> PROBLEM TO WORK ON: Consider the listing below. Extract exactly the lines from the line containing "val a = loadMatrix[Float](args(0))" to the line containing "with element-wise add", both included.

> SOURCE INFORMATION:
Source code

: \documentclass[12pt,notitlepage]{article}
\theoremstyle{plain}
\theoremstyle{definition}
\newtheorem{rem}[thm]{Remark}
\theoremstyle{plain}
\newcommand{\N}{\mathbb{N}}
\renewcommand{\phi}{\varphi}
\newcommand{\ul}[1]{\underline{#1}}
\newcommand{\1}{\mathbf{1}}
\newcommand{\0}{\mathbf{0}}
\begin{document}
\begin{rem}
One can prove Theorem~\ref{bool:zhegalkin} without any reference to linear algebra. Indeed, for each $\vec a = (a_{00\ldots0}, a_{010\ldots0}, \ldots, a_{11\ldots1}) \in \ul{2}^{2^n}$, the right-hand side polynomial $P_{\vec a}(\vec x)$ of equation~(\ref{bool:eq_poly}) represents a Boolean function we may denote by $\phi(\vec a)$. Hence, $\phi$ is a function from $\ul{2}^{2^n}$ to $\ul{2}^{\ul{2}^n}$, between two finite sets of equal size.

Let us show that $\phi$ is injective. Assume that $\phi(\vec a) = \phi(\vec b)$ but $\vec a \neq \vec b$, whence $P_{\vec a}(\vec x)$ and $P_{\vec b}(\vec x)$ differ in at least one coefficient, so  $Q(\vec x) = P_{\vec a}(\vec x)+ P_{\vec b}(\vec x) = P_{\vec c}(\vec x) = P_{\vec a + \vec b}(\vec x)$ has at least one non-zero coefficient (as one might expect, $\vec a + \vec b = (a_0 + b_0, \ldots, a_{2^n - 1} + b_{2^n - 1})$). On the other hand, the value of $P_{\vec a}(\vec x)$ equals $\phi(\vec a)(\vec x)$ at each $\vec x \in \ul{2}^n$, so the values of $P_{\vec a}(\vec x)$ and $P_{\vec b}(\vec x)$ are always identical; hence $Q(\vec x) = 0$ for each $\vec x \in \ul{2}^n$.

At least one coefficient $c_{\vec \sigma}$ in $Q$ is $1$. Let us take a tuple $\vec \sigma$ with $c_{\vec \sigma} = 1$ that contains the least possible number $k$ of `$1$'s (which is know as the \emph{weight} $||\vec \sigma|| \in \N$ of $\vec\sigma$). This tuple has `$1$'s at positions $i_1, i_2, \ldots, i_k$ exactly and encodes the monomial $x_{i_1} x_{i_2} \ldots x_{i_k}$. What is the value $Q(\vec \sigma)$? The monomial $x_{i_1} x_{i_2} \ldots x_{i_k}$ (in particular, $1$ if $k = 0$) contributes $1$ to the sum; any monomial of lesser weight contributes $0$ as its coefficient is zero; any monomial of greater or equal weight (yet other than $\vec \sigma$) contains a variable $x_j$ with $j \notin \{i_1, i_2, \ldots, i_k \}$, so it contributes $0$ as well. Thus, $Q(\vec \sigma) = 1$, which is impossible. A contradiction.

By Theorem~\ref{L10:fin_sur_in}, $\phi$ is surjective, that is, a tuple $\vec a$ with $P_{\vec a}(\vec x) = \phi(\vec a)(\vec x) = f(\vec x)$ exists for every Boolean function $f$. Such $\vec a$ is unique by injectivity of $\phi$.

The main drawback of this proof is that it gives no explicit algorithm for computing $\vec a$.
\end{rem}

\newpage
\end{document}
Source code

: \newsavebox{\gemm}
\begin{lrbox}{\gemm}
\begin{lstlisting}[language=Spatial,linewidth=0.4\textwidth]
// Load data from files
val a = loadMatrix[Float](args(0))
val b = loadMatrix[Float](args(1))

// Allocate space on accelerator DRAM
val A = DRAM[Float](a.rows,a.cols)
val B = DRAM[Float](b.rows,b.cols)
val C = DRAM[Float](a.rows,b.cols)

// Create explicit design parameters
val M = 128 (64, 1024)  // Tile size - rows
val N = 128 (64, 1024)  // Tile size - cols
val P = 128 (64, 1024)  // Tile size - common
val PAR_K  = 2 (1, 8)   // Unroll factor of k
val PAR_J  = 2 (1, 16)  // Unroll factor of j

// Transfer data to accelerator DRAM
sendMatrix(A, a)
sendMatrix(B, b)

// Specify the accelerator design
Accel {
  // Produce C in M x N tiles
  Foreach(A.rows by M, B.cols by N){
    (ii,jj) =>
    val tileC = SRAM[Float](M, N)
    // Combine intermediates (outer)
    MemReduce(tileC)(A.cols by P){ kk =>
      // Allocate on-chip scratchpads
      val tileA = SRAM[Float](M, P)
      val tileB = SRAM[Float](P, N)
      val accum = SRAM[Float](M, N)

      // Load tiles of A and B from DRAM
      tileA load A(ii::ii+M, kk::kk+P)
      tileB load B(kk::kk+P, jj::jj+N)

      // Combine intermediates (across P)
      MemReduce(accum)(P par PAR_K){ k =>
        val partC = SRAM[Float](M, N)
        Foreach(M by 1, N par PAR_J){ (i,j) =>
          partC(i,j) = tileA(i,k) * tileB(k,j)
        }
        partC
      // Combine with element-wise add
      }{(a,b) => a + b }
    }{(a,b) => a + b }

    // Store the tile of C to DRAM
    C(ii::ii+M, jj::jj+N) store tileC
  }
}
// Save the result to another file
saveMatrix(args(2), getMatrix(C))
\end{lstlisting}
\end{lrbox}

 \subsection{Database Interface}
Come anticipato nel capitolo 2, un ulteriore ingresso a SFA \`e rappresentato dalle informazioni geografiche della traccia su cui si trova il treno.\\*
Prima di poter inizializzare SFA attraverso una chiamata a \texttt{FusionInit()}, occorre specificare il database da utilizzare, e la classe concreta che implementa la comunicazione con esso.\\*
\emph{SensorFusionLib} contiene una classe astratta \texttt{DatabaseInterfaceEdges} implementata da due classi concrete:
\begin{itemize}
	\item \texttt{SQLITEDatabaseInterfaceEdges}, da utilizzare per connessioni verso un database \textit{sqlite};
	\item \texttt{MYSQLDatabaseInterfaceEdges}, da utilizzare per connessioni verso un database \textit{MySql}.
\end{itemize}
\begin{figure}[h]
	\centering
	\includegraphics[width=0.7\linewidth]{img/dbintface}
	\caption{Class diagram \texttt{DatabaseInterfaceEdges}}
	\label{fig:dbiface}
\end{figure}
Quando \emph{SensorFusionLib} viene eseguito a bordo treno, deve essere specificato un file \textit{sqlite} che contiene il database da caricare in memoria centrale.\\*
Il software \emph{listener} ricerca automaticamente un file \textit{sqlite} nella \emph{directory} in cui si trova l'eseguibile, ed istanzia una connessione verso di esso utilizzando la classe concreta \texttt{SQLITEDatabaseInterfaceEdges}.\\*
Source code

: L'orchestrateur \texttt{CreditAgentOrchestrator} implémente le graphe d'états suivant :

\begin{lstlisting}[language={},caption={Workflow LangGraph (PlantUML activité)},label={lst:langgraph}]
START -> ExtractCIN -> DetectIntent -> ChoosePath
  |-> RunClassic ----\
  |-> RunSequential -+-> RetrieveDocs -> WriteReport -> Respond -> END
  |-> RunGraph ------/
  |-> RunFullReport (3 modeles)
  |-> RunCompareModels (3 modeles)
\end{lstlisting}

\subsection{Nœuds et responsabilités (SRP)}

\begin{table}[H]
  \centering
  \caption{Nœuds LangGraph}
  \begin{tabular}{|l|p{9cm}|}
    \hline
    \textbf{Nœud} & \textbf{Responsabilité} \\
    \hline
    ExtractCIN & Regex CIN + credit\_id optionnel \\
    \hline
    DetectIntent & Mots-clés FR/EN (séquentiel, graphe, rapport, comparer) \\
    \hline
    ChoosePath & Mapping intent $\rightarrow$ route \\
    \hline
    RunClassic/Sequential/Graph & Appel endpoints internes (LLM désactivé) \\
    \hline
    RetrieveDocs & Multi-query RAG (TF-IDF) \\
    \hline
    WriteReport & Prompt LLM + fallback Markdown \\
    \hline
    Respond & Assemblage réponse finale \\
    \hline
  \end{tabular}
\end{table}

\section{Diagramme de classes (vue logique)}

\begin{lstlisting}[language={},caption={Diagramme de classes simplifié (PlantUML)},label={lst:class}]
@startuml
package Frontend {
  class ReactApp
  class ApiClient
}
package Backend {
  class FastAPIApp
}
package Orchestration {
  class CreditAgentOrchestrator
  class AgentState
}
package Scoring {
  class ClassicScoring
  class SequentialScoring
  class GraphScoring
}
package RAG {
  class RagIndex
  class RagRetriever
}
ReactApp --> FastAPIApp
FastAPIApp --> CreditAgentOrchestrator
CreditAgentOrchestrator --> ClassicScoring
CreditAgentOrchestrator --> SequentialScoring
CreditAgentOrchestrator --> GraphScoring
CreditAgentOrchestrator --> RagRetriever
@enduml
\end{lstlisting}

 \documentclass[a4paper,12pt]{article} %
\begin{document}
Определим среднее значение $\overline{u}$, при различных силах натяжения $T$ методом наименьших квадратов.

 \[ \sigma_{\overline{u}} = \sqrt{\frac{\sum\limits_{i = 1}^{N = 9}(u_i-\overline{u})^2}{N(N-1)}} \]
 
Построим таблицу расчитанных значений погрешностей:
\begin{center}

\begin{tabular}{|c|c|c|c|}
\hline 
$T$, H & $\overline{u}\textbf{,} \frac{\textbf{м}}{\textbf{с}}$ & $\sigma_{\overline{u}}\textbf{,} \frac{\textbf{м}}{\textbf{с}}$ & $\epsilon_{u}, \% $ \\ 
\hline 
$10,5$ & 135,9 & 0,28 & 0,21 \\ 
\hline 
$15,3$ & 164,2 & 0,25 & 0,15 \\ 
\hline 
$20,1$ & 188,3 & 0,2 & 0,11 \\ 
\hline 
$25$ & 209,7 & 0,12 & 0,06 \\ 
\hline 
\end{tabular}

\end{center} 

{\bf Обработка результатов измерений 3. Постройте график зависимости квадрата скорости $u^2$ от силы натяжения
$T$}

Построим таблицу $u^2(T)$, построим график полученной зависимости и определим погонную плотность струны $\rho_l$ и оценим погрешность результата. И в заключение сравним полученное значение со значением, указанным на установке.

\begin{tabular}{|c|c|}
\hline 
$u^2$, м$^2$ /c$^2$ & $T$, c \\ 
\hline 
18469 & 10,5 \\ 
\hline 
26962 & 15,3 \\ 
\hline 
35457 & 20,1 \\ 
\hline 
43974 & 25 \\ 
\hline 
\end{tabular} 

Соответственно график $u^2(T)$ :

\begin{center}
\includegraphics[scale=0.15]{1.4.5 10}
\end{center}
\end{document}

> REPLY TO THE EXERCISE:
val a = loadMatrix[Float](args(0))
val b = loadMatrix[Float](args(1))

// Allocate space on accelerator DRAM
val A = DRAM[Float](a.rows,a.cols)
val B = DRAM[Float](b.rows,b.cols)
val C = DRAM[Float](a.rows,b.cols)

// Create explicit design parameters
val M = 128 (64, 1024)  // Tile size - rows
val N = 128 (64, 1024)  // Tile size - cols
val P = 128 (64, 1024)  // Tile size - common
val PAR_K  = 2 (1, 8)   // Unroll factor of k
val PAR_J  = 2 (1, 16)  // Unroll factor of j

// Transfer data to accelerator DRAM
sendMatrix(A, a)
sendMatrix(B, b)

// Specify the accelerator design
Accel {
  // Produce C in M x N tiles
  Foreach(A.rows by M, B.cols by N){
    (ii,jj) =>
    val tileC = SRAM[Float](M, N)
    // Combine intermediates (outer)
    MemReduce(tileC)(A.cols by P){ kk =>
      // Allocate on-chip scratchpads
      val tileA = SRAM[Float](M, P)
      val tileB = SRAM[Float](P, N)
      val accum = SRAM[Float](M, N)

      // Load tiles of A and B from DRAM
      tileA load A(ii::ii+M, kk::kk+P)
      tileB load B(kk::kk+P, jj::jj+N)

      // Combine intermediates (across P)
      MemReduce(accum)(P par PAR_K){ k =>
        val partC = SRAM[Float](M, N)
        Foreach(M by 1, N par PAR_J){ (i,j) =>
          partC(i,j) = tileA(i,k) * tileB(k,j)
        }
        partC
      // Combine with element-wise add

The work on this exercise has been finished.